Behalve door het testen van donorbloed kan de veiligheid van de transfusie vergroot worden door het behandelen van bloedproducten om eventueel aanwezige micro-organismen te doden. Een nieuwe ontwikkeling op dat gebied wordt momenteel in een klinische studie bekeken in samenwerking met de afdeling hematologie van het Academisch Ziekenhuis Rotterdam. Dr. Van Rhenen: „De bloedbank is niet alleen een leverancier van rode en witte bloedcellen, maar levert ook een bijdrage aan patiëntenzorg en aan het onderzoek ten behoeve van professionalisering van de bloedtransfusie”.

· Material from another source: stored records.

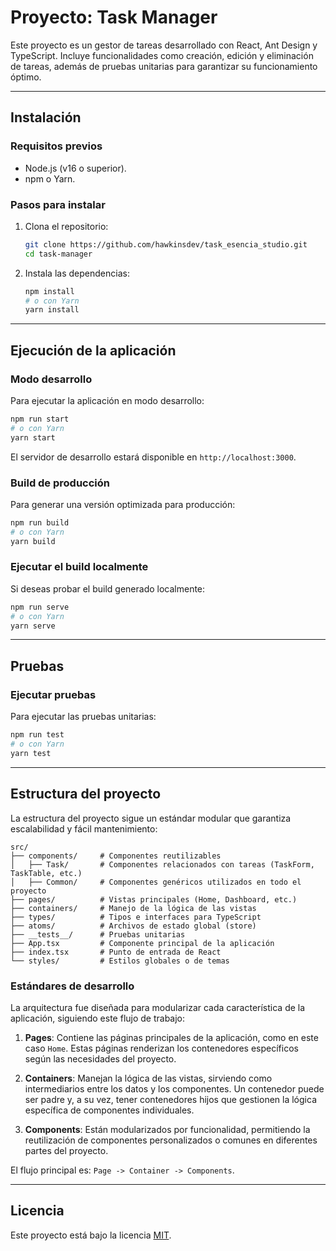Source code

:# Proyecto: Task Manager

Este proyecto es un gestor de tareas desarrollado con React, Ant Design y TypeScript. Incluye funcionalidades como creación, edición y eliminación de tareas, además de pruebas unitarias para garantizar su funcionamiento óptimo.

---

## Instalación

### Requisitos previos

- Node.js (v16 o superior).
- npm o Yarn.

### Pasos para instalar

1. Clona el repositorio:

   ```bash
   git clone https://github.com/hawkinsdev/task_esencia_studio.git
   cd task-manager
   ```

2. Instala las dependencias:

   ```bash
   npm install
   # o con Yarn
   yarn install
   ```

---

## Ejecución de la aplicación

### Modo desarrollo

Para ejecutar la aplicación en modo desarrollo:

```bash
npm run start
# o con Yarn
yarn start
```

El servidor de desarrollo estará disponible en `http://localhost:3000`.

### Build de producción

Para generar una versión optimizada para producción:

```bash
npm run build
# o con Yarn
yarn build
```

### Ejecutar el build localmente

Si deseas probar el build generado localmente:

```bash
npm run serve
# o con Yarn
yarn serve
```

---

## Pruebas

### Ejecutar pruebas

Para ejecutar las pruebas unitarias:

```bash
npm run test
# o con Yarn
yarn test
```

---

## Estructura del proyecto

La estructura del proyecto sigue un estándar modular que garantiza escalabilidad y fácil mantenimiento:

```plaintext
src/
├── components/     # Componentes reutilizables
│   ├── Task/       # Componentes relacionados con tareas (TaskForm, TaskTable, etc.)
│   ├── Common/     # Componentes genéricos utilizados en todo el proyecto
├── pages/          # Vistas principales (Home, Dashboard, etc.)
├── containers/     # Manejo de la lógica de las vistas
├── types/          # Tipos e interfaces para TypeScript
├── atoms/          # Archivos de estado global (store)
├── __tests__/      # Pruebas unitarias
├── App.tsx         # Componente principal de la aplicación
├── index.tsx       # Punto de entrada de React
└── styles/         # Estilos globales o de temas
```

### Estándares de desarrollo

La arquitectura fue diseñada para modularizar cada característica de la aplicación, siguiendo este flujo de trabajo:

1. **Pages**: Contiene las páginas principales de la aplicación, como en este caso `Home`. Estas páginas renderizan los contenedores específicos según las necesidades del proyecto.

2. **Containers**: Manejan la lógica de las vistas, sirviendo como intermediarios entre los datos y los componentes. Un contenedor puede ser padre y, a su vez, tener contenedores hijos que gestionen la lógica específica de componentes individuales.

3. **Components**: Están modularizados por funcionalidad, permitiendo la reutilización de componentes personalizados o comunes en diferentes partes del proyecto.

El flujo principal es: `Page -> Container -> Components`.

---

## Licencia

Este proyecto está bajo la licencia [MIT](LICENSE).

In 1998 heeft zich in Nederland een grote reorganisatie in de bloedvoorziening voltrokken, die heeft geleid tot het ontstaan van de Stichting Sanquin Bloedvoorziening. Hierin zijn alle bloedbanken en het Centraal Laboratorium voor de Bloedtransfusiedienst van het Nederlandse Rode Kruis (CLB) in Amsterdam samengegaan. In het zuidwesten van Nederland zijn de krachten van de voormalige bloedbanken in Rotterdam, Dordrecht en Breda gebundeld en is de Bloedbank ZWN Rotterdam ontstaan. Zij is verantwoordelijk voor de bloedvoorziening in de regio's Midden-Holland, Rijnmond, Dordrecht, West-Brabant en Zeeland.

Bij de Rotterdamse bloedbank zijn nu 400 medewerkers werkzaam en worden producten en diensten geleverd aan dertig ziekenhuizen in de regio. De bloedbank heeft 24 afnamelocaties en is met 100.000 donoren de grootste bloedbank van Nederland en een van de grootste van Europa.